*** Opening Entries provided ***

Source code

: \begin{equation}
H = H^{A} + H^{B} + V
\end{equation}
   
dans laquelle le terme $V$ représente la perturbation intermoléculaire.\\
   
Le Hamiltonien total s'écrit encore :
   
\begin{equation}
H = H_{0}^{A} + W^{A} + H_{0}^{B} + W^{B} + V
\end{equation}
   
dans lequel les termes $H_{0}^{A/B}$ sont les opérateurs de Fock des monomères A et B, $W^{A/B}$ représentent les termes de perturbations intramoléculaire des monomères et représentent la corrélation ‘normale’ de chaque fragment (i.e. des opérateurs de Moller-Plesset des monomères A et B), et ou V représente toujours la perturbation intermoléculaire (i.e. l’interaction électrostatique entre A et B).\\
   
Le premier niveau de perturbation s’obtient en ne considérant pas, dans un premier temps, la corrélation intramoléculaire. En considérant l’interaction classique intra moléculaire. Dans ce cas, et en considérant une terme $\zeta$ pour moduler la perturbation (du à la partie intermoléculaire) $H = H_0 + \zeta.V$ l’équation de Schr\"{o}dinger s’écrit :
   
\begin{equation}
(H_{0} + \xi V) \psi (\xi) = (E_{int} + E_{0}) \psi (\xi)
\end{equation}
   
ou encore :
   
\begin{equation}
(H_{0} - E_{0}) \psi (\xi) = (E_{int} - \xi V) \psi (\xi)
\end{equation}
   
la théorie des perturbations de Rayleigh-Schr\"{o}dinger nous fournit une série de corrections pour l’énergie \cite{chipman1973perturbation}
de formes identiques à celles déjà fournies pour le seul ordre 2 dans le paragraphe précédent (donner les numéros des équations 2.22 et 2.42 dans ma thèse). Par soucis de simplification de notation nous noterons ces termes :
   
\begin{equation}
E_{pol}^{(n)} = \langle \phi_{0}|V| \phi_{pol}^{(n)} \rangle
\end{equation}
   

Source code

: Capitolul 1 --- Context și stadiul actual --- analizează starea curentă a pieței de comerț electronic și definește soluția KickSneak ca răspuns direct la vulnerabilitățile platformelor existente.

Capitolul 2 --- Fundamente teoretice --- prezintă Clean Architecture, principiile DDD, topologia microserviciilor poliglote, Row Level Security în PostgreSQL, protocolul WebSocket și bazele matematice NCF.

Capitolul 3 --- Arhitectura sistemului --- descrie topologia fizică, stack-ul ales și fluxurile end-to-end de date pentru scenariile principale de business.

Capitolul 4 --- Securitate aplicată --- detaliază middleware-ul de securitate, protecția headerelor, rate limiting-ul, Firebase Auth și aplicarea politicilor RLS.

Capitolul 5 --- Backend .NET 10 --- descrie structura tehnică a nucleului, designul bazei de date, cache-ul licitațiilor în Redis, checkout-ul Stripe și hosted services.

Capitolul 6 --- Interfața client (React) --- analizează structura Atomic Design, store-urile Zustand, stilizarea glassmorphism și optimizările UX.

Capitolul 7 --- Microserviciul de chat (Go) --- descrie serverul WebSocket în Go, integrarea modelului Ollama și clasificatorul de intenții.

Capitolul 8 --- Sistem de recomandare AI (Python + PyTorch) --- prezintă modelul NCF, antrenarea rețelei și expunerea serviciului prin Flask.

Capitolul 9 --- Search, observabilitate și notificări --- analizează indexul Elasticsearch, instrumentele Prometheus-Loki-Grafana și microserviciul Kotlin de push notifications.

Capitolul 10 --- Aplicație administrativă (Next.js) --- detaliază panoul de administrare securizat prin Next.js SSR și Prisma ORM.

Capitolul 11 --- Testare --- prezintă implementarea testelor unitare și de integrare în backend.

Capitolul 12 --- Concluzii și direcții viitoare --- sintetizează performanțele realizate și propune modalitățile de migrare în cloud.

*** Closing Entries provided ***

For each line in the listing, return it exactly as shown.

> _Answer to this problem_:
Source code

: \begin{equation}
H = H^{A} + H^{B} + V
\end{equation}
   
dans laquelle le terme $V$ représente la perturbation intermoléculaire.\\
   
Le Hamiltonien total s'écrit encore :
   
\begin{equation}
H = H_{0}^{A} + W^{A} + H_{0}^{B} + W^{B} + V
\end{equation}
   
dans lequel les termes $H_{0}^{A/B}$ sont les opérateurs de Fock des monomères A et B, $W^{A/B}$ représentent les termes de perturbations intramoléculaire des monomères et représentent la corrélation ‘normale’ de chaque fragment (i.e. des opérateurs de Moller-Plesset des monomères A et B), et ou V représente toujours la perturbation intermoléculaire (i.e. l’interaction électrostatique entre A et B).\\
   
Le premier niveau de perturbation s’obtient en ne considérant pas, dans un premier temps, la corrélation intramoléculaire. En considérant l’interaction classique intra moléculaire. Dans ce cas, et en considérant une terme $\zeta$ pour moduler la perturbation (du à la partie intermoléculaire) $H = H_0 + \zeta.V$ l’équation de Schr\"{o}dinger s’écrit :
   
\begin{equation}
(H_{0} + \xi V) \psi (\xi) = (E_{int} + E_{0}) \psi (\xi)
\end{equation}
   
ou encore :
   
\begin{equation}
(H_{0} - E_{0}) \psi (\xi) = (E_{int} - \xi V) \psi (\xi)
\end{equation}
   
la théorie des perturbations de Rayleigh-Schr\"{o}dinger nous fournit une série de corrections pour l’énergie \cite{chipman1973perturbation}
de formes identiques à celles déjà fournies pour le seul ordre 2 dans le paragraphe précédent (donner les numéros des équations 2.22 et 2.42 dans ma thèse). Par soucis de simplification de notation nous noterons ces termes :
   
\begin{equation}
E_{pol}^{(n)} = \langle \phi_{0}|V| \phi_{pol}^{(n)} \rangle
\end{equation}
   

Source code

: Capitolul 1 --- Context și stadiul actual --- analizează starea curentă a pieței de comerț electronic și definește soluția KickSneak ca răspuns direct la vulnerabilitățile platformelor existente.

Capitolul 2 --- Fundamente teoretice --- prezintă Clean Architecture, principiile DDD, topologia microserviciilor poliglote, Row Level Security în PostgreSQL, protocolul WebSocket și bazele matematice NCF.

Capitolul 3 --- Arhitectura sistemului --- descrie topologia fizică, stack-ul ales și fluxurile end-to-end de date pentru scenariile principale de business.

Capitolul 4 --- Securitate aplicată --- detaliază middleware-ul de securitate, protecția headerelor, rate limiting-ul, Firebase Auth și aplicarea politicilor RLS.

Capitolul 5 --- Backend .NET 10 --- descrie structura tehnică a nucleului, designul bazei de date, cache-ul licitațiilor în Redis, checkout-ul Stripe și hosted services.

Capitolul 6 --- Interfața client (React) --- analizează structura Atomic Design, store-urile Zustand, stilizarea glassmorphism și optimizările UX.

Capitolul 7 --- Microserviciul de chat (Go) --- descrie serverul WebSocket în Go, integrarea modelului Ollama și clasificatorul de intenții.

Capitolul 8 --- Sistem de recomandare AI (Python + PyTorch) --- prezintă modelul NCF, antrenarea rețelei și expunerea serviciului prin Flask.

Capitolul 9 --- Search, observabilitate și notificări --- analizează indexul Elasticsearch, instrumentele Prometheus-Loki-Grafana și microserviciul Kotlin de push notifications.

Capitolul 10 --- Aplicație administrativă (Next.js) --- detaliază panoul de administrare securizat prin Next.js SSR și Prisma ORM.

Capitolul 11 --- Testare --- prezintă implementarea testelor unitare și de integrare în backend.

Capitolul 12 --- Concluzii și direcții viitoare --- sintetizează performanțele realizate și propune modalitățile de migrare în cloud.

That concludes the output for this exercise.